The Applicant, the Ontario Conference of Judges (the “Association”), sought an order quashing and setting aside the decision of the Respondent (Government of Ontario), which rejected and failed to implement recommendations of the remuneration commission. The application was dismissed. The Court held that the decision of the Respondent met the “rationality test”.
Administrative law – Judicial review – Standard of review – Correctness test – Simple rationality – Remuneration of judges
Ontario Judges Association v. Ontario (Chair, Management Board),  O.J. No. 533, Ontario Superior Court of Justice, February 15, 2002, O’Driscoll, Then and Dunnet, JJ.

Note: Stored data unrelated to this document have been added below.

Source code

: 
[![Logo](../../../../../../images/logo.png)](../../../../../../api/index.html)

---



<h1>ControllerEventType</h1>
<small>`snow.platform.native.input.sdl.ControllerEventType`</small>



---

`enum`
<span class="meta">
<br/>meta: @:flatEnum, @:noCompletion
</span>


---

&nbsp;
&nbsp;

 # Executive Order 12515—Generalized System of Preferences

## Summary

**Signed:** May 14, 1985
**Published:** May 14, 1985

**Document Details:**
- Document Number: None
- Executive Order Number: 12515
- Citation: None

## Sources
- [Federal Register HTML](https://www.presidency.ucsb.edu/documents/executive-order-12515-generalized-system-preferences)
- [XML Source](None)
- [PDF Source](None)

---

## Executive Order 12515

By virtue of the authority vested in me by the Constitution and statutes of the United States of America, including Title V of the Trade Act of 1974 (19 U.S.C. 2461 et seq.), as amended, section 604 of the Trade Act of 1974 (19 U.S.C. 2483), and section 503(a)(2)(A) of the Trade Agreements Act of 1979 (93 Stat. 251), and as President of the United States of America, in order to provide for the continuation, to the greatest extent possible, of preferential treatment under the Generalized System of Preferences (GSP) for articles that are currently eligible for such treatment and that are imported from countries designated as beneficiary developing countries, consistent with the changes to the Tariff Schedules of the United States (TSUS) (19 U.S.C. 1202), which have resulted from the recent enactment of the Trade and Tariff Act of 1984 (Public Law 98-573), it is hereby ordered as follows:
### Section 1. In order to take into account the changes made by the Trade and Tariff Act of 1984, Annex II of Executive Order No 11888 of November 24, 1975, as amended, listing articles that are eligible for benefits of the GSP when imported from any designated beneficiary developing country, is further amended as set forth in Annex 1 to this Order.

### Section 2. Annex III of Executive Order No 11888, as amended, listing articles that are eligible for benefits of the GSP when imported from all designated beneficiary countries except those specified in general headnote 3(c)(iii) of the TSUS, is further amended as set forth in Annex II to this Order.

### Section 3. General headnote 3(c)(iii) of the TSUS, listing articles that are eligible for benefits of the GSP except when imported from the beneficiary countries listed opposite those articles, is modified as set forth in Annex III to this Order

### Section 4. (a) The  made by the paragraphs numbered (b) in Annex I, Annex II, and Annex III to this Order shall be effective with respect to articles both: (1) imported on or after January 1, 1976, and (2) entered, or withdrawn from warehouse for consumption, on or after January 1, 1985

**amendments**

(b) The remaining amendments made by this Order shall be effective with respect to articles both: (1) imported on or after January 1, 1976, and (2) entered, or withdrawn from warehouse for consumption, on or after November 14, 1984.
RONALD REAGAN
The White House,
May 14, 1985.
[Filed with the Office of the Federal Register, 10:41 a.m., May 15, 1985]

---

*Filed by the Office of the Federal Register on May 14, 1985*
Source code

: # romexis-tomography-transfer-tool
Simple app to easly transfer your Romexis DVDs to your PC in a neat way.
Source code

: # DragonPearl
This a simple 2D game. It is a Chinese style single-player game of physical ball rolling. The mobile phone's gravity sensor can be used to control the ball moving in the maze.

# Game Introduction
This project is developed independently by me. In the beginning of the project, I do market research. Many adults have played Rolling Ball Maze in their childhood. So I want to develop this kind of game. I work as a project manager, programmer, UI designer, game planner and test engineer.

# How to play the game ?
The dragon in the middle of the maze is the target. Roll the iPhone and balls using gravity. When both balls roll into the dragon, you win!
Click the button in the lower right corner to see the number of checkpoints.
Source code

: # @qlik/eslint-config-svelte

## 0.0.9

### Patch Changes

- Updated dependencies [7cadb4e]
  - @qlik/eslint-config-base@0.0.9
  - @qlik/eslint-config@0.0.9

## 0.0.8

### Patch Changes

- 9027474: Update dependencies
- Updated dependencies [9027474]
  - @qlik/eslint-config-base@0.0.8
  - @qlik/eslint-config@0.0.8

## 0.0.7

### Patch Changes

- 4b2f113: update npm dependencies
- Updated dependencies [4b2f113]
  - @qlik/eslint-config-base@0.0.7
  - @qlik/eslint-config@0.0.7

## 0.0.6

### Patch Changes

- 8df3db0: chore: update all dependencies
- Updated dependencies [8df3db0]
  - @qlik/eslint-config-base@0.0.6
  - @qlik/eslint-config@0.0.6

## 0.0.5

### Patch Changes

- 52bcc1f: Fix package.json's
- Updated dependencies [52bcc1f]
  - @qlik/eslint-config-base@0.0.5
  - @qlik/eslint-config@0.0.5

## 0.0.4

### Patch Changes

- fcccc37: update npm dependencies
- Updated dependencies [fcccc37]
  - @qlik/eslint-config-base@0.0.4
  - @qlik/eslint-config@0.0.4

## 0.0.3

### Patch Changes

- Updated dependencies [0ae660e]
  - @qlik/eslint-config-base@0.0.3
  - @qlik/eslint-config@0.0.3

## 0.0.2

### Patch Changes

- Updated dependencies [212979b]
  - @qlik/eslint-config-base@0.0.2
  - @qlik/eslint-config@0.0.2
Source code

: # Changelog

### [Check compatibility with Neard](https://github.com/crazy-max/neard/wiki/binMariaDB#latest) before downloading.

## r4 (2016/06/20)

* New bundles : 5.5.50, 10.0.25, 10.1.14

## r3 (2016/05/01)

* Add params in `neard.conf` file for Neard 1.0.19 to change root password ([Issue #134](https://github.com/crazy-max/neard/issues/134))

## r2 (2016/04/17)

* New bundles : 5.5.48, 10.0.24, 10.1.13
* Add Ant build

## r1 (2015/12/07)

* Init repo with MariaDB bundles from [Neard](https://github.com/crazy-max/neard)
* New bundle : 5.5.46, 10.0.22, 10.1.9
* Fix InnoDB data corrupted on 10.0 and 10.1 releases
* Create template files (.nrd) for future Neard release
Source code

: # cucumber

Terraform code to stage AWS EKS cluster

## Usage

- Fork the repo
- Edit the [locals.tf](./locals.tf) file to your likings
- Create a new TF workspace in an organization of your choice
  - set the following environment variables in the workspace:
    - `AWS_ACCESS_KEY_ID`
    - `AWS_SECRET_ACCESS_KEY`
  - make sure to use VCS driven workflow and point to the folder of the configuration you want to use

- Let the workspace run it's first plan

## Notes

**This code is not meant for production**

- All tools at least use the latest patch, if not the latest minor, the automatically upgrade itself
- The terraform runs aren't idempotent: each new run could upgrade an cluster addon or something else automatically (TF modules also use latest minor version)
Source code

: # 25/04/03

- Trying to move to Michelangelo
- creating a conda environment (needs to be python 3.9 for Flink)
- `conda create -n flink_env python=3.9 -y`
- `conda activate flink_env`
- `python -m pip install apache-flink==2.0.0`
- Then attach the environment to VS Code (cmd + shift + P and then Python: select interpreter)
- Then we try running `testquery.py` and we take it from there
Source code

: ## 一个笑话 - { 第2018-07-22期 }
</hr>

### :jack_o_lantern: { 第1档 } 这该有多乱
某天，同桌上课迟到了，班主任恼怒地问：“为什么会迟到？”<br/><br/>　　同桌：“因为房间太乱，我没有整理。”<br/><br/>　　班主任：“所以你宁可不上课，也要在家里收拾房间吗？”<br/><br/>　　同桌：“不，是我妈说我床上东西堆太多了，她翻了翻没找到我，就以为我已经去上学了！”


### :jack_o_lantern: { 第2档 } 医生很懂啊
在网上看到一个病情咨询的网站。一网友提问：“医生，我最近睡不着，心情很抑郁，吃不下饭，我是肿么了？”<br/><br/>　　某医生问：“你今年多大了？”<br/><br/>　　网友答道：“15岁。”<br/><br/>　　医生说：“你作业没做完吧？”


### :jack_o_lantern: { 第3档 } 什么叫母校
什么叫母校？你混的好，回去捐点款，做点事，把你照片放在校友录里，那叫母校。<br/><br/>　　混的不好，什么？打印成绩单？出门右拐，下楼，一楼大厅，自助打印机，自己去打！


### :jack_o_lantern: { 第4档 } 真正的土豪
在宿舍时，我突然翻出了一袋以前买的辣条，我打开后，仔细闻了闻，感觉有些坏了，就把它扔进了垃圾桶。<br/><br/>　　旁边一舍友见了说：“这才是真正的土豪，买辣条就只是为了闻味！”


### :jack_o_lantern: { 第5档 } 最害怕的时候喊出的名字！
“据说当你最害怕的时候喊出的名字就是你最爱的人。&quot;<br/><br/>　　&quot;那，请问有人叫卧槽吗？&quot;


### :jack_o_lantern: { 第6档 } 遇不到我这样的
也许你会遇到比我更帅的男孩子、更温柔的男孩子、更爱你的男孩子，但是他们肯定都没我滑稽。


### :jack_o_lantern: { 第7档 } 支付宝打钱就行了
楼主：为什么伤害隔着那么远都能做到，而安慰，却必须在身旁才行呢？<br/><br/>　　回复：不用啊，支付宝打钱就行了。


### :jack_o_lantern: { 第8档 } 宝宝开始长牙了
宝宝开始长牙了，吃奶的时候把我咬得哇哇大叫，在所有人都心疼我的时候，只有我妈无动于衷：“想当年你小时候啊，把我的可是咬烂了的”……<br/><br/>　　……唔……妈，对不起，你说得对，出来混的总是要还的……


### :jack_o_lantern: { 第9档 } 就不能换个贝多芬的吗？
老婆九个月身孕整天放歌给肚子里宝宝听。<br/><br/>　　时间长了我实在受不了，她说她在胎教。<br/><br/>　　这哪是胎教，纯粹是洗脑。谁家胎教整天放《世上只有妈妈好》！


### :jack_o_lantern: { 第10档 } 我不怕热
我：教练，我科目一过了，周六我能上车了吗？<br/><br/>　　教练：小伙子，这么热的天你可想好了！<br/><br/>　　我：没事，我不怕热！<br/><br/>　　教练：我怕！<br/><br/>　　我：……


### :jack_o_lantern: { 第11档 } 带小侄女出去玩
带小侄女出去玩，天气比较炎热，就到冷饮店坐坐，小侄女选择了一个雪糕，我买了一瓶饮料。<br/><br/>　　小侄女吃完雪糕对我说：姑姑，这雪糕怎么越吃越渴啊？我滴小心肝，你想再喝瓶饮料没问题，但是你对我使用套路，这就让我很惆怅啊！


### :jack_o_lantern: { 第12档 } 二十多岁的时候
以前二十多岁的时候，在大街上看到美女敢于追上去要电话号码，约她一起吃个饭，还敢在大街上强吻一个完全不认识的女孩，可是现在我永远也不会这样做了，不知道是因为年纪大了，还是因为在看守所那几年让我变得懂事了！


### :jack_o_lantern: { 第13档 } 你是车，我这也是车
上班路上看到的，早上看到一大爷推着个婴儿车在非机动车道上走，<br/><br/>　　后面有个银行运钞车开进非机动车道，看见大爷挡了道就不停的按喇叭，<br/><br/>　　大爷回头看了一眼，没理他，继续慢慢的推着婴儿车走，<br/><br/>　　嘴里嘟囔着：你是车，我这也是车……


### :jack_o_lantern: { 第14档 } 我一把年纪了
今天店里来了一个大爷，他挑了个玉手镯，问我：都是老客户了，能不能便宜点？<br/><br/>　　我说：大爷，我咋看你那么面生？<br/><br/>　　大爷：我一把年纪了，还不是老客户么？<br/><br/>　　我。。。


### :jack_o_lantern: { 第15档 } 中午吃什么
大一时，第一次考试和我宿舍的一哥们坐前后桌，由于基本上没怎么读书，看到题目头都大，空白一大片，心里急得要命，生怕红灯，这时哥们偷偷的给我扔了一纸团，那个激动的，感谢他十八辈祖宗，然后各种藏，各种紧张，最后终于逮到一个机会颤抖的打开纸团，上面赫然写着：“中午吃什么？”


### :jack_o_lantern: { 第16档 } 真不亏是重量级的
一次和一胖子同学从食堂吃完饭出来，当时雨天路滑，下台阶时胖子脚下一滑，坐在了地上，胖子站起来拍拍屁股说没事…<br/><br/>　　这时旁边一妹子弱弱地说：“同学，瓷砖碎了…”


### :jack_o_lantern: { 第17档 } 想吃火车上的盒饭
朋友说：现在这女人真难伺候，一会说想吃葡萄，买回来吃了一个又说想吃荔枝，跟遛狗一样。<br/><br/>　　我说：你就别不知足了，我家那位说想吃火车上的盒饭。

The Fourth Triennial Remuneration Commission (the “Commission”) was established to review the pension plan of Ontario Judges. The Commission held hearings on nine days and decided to significantly change the pension plans of judges in Ontario. On February 1, 2000, after considering the proposed changes in detail, the government of Ontario responded to the Commission’s suggestions. The government decided not to implement any of the recommendations of the Commission concerning pensions. The Association sought judicial review and an order quashing this decision arguing that in order to conform to the constitutional imperatives of section 11(d) of the Charter of Rights and Freedoms, any rejection of the Commission’s recommendations regarding pension must be based upon a process which involves public inquiry and permits the Association to participate. The court rejected this argument. In the court’s view, the recommendations were permissible not mandatory. The court determined that the standard of review in a case such as this was one of “simple rationality”. The Court held that the Respondent had been rational in it’s decision not to accept changes to judges’ pensions. The application was dismissed.